African Feather Grass Control Guide

African feather grass tussock.  Photo: R. Blakers

Do's and Don'ts of African feather grass control

Do's

  • Plan your control program, this will save time and money in the long-run;
  • Remove small infestations by hand, large infestations using machinery - but make sure the soil is removed down to the level of the deepest rhizomes;
  • Pile the removed soil somewhere where it can be monitored for regrowth of the weed;
  • Use mechanical removal and repeated cultivation to eradicate large infestations on arable land;
  • Always visit treated sites the following season to check for regrowth; use follow up treatment as required until fully eradicated.

Don'ts

  • Don't spread African feather grass by failing to wash down machinery and equipment between sites;
  • Don't leave any rhizome material in the soil when removing tussocks; these will quickly regrow;
  • Don't expect heavy grazing to eradicate large tussocks;
  • Don't rely on just one treatment: follow up is essential


Spread of African feather grass

  • African feather grass can spread by seed or by rhizome fragments.
  • African Feather Grass produces large quantities of seed.
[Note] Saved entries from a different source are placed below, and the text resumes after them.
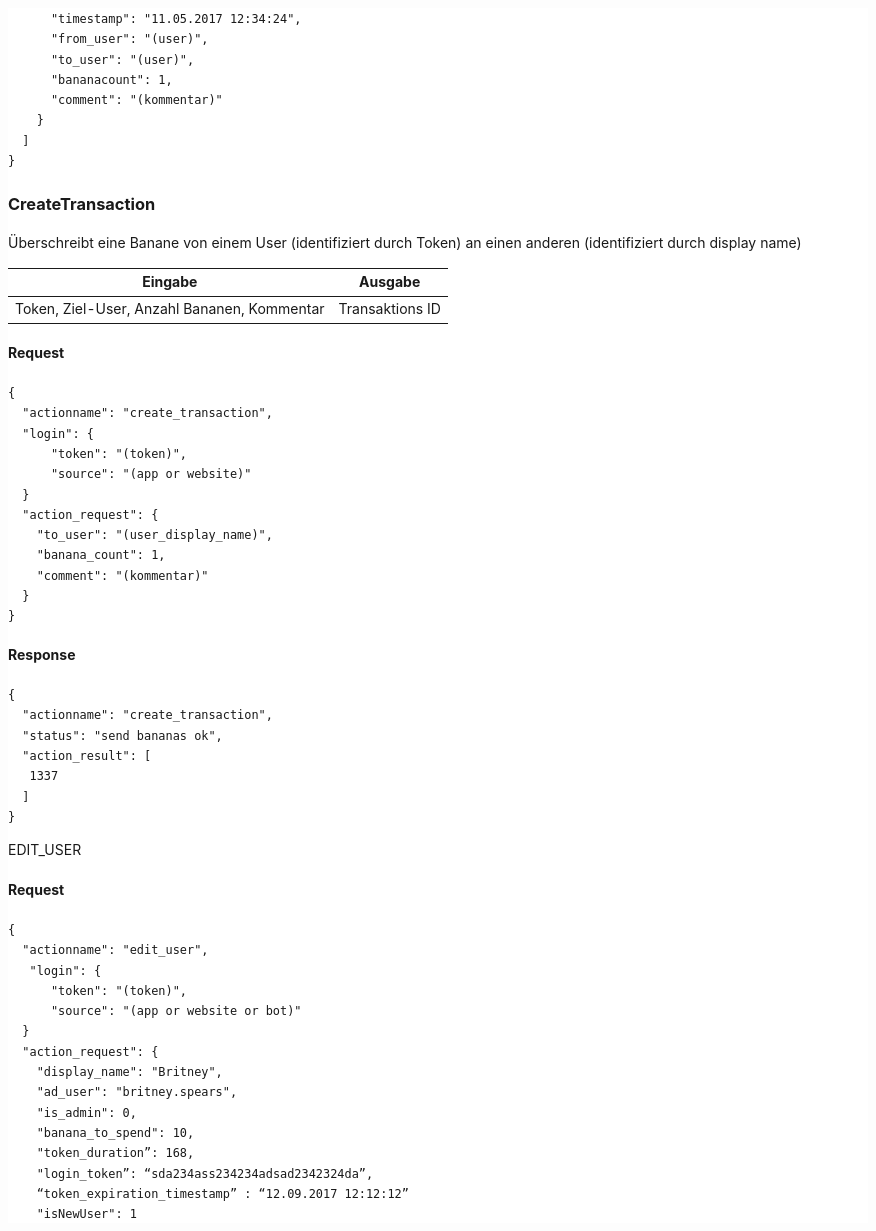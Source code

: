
 ```
      "timestamp": "11.05.2017 12:34:24",
      "from_user": "(user)",
      "to_user": "(user)",
      "bananacount": 1,
      "comment": "(kommentar)"
    }
  ]
}
```

### CreateTransaction

Überschreibt eine Banane von einem User (identifiziert durch Token) an einen anderen (identifiziert durch display name)

| Eingabe | Ausgabe |
| --- | --- |
| Token, Ziel-User, Anzahl Bananen, Kommentar | Transaktions ID |

#### Request
```
{
  "actionname": "create_transaction",
  "login": {
      "token": "(token)",
      "source": "(app or website)"
  }
  "action_request": {
    "to_user": "(user_display_name)",
    "banana_count": 1,
    "comment": "(kommentar)"
  }
}
```

#### Response
```
{
  "actionname": "create_transaction",
  "status": "send bananas ok",
  "action_result": [
   1337
  ]
}
```

EDIT_USER

#### Request
```
{
  "actionname": "edit_user",
   "login": {
      "token": "(token)",
      "source": "(app or website or bot)"
  }
  "action_request": {
    "display_name": "Britney",
    "ad_user": "britney.spears",
    "is_admin": 0,
    "banana_to_spend": 10,
    "token_duration”: 168,
    "login_token”: “sda234ass234234adsad2342324da”,
    “token_expiration_timestamp” : “12.09.2017 12:12:12”
    "isNewUser": 1
```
The seed is easily transported by animals due to the barbed bristles on the seed husk. Seed can also spread short distances by wind, or in water, for example during periodic flooding of roadside channels.
  • Fragments of rhizome can be picked up and spread in soil and mud on machinery and implements.

Avoid the introduction of African feather grass

  • African feather grass is usually spread by small fragments of rhizome being picked up and moved in soil on machinery and tools.
  • All machinery and tools used around African feather grass must be carefully cleaned to prevent fragments of rhizomes being transported from the site to other areas.
  • See the Washdown Guidelines for Weed and Disease Control for detailed information on how to wash-down equipment and personnel to reduce the chance of spreading African feather grass.

Physical removal

  • Small African feather grass plants can be removed using a spade or mattock.
  • Ensure all soil is removed down to the level of the deepest rhizomes, as rhizome material left in the soil will quickly regenerate.
  • The removed soil should be thoroughly cleaned of all root and rhizome fragments, or piled in an area that can be easily monitored for regrowth.
  • Larger plants may need heavy machinery such as an excavator for removal of the whole plant.
  • Again, all soil down to the deepest rhizomes must be removed and piled in an area that can be easily monitored for regrowth.
  • Excavation can be used to reduce the size of an African feather grass infestation, allowing easier follow up with cultivation or herbicide.

Cultivation

  • Small African feather grass infestations on arable land can be controlled using mechanical removal and repeated cultivation of the soil.
  • Each cultivation breaks up the rhizome system and encourages the buds to sprout. If cultivations are repeated often enough, the rhizomes eventually die.
  • Cultivation may be carried out at any time of the year, however best results are achieved over summer.

Grazing

  • Heavy grazing pressure on African feather grass can reduce the number of seedlings and shoots arising from rhizomes. However, grazing will not eradicate the larger tussocks.

Chemical control

  • A number of herbicides are registered for use on African feather grass in Tasmania. Use the Herbicides for African Feather Grass Control link for more information.
  • On large plants, herbicide treatment is more effective if the bulk of the plant is removed by burning or slashing, then herbicide applied to the regrowth when it is approximately 400 mm high.